The result of all this media multi-tasking? Microsoft Corporation recently conducted a survey of over 2000 digital consumers in Canada and documented brainwave activity in another large group at varying levels of communication technology use.
- Since the year 2000 – about the time the mobile revolution started – the average human attention span has dropped from 12 seconds to 8 seconds.
- Heavy multi-screeners have difficulty “filtering out irrelevant stimuli,” which basically means they’re more easily distracted.
The consequences of this are far-reaching and dismal. Besides being a direct blow to intellectual comprehension, having a shorter attention span lowers how we connect and communicate with each other. Less focus means less listening, less understanding, and more superficiality in how we interact.
As passionate as I am about the power of connection in making all of us more effective, powerful, knowledgeable, and compassionate, I take this collateral damage from our society’s tech/media obsession seriously. Like the backlash from too much of any good thing, media consumption needs some healthy boundaries. Here are some suggestions – which I practice myself – to keep my brain and my relationships healthy and authentic:
- Scene-before-Screen Ritual – Upon waking, check out the scene out your window before checking your phone or computer screen. While doing this, focus on gratitude for the gift of getting to play another day on the planet, and then set a positive intention for the hours ahead.
- Abolish Alerts – Turn social media alerts “off” on your devices. You can check these out later, but when you do, limit how much time you invest socializing in an online versus in-person community.

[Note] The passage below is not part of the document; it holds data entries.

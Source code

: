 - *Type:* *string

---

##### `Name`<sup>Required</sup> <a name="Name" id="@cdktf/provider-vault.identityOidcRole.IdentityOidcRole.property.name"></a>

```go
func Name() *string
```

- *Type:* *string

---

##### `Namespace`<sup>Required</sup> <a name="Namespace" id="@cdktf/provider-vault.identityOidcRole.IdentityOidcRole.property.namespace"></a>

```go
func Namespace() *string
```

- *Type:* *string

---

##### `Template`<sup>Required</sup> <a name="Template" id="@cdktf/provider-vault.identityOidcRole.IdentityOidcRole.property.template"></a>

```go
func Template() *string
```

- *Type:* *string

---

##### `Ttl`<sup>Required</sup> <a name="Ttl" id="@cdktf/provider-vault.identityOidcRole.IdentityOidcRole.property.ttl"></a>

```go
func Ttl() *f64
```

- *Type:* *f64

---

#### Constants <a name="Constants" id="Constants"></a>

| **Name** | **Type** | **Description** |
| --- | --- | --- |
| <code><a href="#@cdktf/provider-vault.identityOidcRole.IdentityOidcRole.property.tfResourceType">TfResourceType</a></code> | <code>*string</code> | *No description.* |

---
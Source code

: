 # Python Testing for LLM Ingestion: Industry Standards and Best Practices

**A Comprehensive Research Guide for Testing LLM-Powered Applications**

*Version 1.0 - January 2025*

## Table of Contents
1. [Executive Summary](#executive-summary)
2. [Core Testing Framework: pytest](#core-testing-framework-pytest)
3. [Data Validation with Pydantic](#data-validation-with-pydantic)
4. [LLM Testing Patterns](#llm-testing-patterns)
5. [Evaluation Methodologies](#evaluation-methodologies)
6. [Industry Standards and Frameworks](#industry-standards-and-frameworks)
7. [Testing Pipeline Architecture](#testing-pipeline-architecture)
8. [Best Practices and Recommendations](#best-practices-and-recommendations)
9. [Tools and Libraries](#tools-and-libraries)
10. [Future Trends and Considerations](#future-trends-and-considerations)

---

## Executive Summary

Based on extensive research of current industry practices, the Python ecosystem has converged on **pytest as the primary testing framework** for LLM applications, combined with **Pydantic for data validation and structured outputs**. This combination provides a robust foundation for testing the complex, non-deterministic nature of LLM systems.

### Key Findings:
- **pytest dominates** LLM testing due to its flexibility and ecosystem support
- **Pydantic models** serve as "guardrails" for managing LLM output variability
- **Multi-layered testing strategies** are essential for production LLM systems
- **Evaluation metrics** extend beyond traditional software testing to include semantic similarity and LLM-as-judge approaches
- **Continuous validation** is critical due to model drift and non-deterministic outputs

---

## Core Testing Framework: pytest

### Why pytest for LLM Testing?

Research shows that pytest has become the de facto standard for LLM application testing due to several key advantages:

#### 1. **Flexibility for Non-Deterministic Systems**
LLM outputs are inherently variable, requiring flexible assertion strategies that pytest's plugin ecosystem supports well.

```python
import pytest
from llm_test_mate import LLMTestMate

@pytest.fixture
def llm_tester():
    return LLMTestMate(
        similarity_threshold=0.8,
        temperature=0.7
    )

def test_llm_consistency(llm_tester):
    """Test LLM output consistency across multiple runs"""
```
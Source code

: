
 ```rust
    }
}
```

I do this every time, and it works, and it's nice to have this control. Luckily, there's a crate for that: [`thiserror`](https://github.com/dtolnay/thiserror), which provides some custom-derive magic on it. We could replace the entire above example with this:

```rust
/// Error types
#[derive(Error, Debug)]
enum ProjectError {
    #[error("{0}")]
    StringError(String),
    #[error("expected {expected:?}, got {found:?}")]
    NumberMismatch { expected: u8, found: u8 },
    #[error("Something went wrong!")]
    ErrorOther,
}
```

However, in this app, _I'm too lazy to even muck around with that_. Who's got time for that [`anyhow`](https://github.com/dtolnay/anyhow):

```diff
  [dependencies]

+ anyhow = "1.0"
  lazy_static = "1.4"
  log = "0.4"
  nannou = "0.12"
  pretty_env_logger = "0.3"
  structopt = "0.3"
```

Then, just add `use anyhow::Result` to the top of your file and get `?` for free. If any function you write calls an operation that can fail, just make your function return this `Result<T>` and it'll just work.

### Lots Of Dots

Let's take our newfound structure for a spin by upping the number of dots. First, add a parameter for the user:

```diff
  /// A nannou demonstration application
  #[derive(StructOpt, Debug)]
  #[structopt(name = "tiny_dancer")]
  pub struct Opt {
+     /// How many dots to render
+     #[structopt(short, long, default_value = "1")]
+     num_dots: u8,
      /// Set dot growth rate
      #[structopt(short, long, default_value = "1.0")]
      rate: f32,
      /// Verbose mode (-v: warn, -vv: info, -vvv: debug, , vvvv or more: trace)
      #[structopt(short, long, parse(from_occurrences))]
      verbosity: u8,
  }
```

- No Phone Zones – When you’re dining or spending time with family and/or friends, turn off the phone and put it face down (even better, keep it in another room).
- Ban Bedtime Checks – Resist the urge to check your email “just one last time” before going to bed. Trust me, you will sleep much better without advance notice of tomorrow’s tasks!
Some of you may be tethered to your phone on the job, but don’t extend your over-digitalization to off-work hours as well. Nurture the one quality that separates you from animals, machines, and inanimate objects alike—your ability to connect as a human being.